Any match after the first comparison not only provides access to the matched page in position K as explained above but also causes register positions 1 through K-1 to shift in the reverse direction in loop L.sub.2 until the page originally in position K reaches position K-1.

Thus, on any match after the first comparison, the class is reordered to the extent that the page in access position K when the request was received (then the last previously accessed page and now next to last) is exchanged for the requested page but located in position K-1 where it is closest in the direction of shift to the comparison-access position K. Similarly, the page in position K-1 when the request was received, if it was not the requested page, is now in position K-2, and all pages then in positions between K-1 and the position containing the requested page are now one further order removed from the access position K in the direction of shift in loop L.sub.1. Thus, regardless of how they were originally ordered, once all pages of a class have been accessed they are all reordered in the direction of shift in loop L.sub.1, in terms of recency of access, from the newest in position K to the oldest in position 1. Since the K position is excluded from the reordering shift loop L.sub.2, the requested page therein remains accessable despite shifting in that loop.

In a shift register storage system wherein the pages are maintained in a fixed sequence which the system of FIG. 2 would be without the reverse shift loop L.sub.2, the access time is the number of shifts required to locate the requested page times the shift rate, and the average access time is (K-1)/2 times the shift rate, where K is the number of pages in the class. In the reordered system according to FIG. 2 the access time is the number of shifts required to locate the requested page times the shift time plus the number of shifts required to place the last previously accessed page in position K-1 times the shift time. Nevertheless, the system according to FIG. 2 can reduce the average access time very substantially as compared with a fixed sequence system where certain pages of a class are referenced with much greater frequency than others, which is usually the case with program-controlled storage access.

For example, assume a program using only 10 of 4,096 pages of a class. After all 10 pages have been referenced once in the system according to FIG. 2 they will be located in positions K to K-9. If they are thereafter accessed by the program with equal frequency, the average access time would be nine times the shift time as compared with 2,048 times the shift time in the fixed sequence storage system. If the program used a few of the 10 pages with much greater frequency than the others, the average access time in the system according to the invention would be still further reduced.

In utilizing a memory made up of separately accessible page classes equipped for page reordering in accordance with this invention it is desirable that certain pages which it is realized will be used much more than others, or will be used exclusively by a number of programs, be distributed for storage in several of the classes. In this way, frequently used pages will segregate toward the comparison-access position so as to be more quickly accessible than if they were all contained in a single class;--the time for accessing a limited number of pages used by certain programs is also reduced. For instance, if the 10 pages of the example given above were distributed two each to five classes, the average access time after each had been once accessed would be reduced to at most twice the shift time. In addition, such recommeneded distribution reduces the likelihood of immediate repeated requests for access to the same class.

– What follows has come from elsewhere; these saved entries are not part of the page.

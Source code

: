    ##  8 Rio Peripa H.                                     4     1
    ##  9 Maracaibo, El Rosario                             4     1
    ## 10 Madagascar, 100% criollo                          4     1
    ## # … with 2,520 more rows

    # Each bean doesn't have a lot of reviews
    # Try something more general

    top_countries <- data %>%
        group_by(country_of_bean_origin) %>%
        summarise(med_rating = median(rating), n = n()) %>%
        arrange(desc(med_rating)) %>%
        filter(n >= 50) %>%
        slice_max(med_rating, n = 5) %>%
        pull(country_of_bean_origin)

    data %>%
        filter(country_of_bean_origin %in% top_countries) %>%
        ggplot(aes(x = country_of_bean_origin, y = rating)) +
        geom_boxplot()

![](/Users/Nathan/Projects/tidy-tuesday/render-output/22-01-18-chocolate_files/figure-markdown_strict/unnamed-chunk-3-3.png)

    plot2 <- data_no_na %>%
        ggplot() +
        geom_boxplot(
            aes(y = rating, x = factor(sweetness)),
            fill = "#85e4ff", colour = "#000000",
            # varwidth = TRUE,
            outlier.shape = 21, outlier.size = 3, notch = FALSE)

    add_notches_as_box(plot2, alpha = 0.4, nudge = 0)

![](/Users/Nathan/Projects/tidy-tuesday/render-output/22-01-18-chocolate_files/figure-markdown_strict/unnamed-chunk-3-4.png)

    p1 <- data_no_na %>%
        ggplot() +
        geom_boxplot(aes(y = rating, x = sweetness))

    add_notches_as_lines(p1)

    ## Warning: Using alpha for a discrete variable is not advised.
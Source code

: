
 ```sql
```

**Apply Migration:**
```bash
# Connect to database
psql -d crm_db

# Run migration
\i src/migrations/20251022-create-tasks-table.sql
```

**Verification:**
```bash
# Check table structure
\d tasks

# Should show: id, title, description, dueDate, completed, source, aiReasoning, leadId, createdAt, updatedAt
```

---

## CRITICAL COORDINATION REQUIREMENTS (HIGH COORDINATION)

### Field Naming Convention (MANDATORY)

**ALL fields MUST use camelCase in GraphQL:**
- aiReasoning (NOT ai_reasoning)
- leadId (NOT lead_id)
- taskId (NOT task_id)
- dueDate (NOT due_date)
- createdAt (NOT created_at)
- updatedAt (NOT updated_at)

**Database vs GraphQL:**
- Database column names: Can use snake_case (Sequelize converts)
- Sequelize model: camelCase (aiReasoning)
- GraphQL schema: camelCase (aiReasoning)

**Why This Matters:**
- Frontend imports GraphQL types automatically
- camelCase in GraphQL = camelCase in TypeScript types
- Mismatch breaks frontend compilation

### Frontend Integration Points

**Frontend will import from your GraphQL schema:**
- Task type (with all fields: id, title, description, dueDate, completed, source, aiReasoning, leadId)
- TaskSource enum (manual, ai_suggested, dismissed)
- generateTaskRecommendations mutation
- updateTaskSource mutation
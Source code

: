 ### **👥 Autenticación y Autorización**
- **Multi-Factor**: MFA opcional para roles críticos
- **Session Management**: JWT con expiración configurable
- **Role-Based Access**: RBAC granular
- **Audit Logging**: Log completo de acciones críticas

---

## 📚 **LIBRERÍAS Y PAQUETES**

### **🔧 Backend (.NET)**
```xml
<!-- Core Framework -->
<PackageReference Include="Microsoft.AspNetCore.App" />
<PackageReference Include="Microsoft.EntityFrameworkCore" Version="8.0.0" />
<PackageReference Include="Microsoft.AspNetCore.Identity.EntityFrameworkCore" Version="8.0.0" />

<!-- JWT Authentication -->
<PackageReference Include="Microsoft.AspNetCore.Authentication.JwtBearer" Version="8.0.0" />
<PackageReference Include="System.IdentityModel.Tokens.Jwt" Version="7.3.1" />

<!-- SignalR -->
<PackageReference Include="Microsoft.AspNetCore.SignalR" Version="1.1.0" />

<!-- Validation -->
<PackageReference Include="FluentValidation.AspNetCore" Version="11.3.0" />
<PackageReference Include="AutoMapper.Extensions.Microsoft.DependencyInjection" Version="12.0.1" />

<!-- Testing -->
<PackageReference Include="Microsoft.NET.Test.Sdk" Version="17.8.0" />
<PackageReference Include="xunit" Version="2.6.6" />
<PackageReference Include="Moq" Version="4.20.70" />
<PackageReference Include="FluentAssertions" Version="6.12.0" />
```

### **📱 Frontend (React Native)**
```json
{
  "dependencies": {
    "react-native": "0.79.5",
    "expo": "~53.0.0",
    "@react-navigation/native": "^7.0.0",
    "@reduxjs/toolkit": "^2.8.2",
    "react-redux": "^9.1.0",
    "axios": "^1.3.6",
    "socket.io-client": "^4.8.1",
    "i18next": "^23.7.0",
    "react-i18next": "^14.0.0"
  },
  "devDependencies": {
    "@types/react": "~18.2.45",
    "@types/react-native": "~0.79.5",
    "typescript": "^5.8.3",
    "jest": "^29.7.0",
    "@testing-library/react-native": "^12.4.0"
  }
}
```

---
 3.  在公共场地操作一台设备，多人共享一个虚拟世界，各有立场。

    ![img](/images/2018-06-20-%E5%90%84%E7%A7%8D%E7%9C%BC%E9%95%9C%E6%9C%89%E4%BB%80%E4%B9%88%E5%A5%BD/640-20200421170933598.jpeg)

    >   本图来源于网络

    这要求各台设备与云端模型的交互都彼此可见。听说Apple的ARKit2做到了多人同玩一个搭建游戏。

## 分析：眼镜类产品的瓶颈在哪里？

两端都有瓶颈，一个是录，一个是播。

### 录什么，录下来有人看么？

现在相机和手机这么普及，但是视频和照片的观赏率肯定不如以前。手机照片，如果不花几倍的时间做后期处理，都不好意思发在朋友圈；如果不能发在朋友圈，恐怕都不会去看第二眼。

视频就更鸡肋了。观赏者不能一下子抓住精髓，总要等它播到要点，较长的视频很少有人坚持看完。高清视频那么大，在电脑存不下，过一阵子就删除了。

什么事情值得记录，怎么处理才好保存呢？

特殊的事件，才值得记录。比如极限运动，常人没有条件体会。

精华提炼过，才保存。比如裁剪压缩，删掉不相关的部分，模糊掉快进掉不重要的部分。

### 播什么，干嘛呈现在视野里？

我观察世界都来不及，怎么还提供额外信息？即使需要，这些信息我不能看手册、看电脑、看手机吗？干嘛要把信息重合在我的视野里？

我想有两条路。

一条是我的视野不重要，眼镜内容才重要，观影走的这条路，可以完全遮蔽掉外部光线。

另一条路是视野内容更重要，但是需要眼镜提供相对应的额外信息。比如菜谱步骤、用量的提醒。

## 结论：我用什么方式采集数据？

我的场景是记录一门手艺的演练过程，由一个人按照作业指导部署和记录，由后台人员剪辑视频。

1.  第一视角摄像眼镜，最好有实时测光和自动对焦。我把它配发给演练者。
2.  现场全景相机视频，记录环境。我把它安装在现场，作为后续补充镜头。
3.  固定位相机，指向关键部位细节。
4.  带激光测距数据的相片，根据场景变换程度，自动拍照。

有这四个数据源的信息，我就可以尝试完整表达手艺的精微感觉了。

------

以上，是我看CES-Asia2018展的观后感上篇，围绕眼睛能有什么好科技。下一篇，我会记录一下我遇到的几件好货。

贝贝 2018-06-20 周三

In order to obtain the advantage of priority searching of a limited group of pages which are used most frequently, some data processing systems have been equipped with extra registers in which such pages are stored in duplicate. The page addresses of these extra registers are searched first and the class which they partially duplicate is searched only if the requested address is not found in the extra registers. By rather elaborate controls, the pages in the extra registers are updated according to recency of use.

The system of the invention according to FIG. 2 and other figures yet to be described has many advantages over this prior system. One such advantage is greatly simplified hardware and controls. For example, the extra registers and page duplicating readout equipment from the registers or positions of the main class are eliminated. The shift connections are simply, dynamically controlled. Operation is simplified. Problems of changing pages stored in duplicate are avoided. There is no double searching of the same page as may occur in the prior system. And in the system of FIG. 2 all pages of a class are searched on a priority based on recency of use once all pages have been accessed.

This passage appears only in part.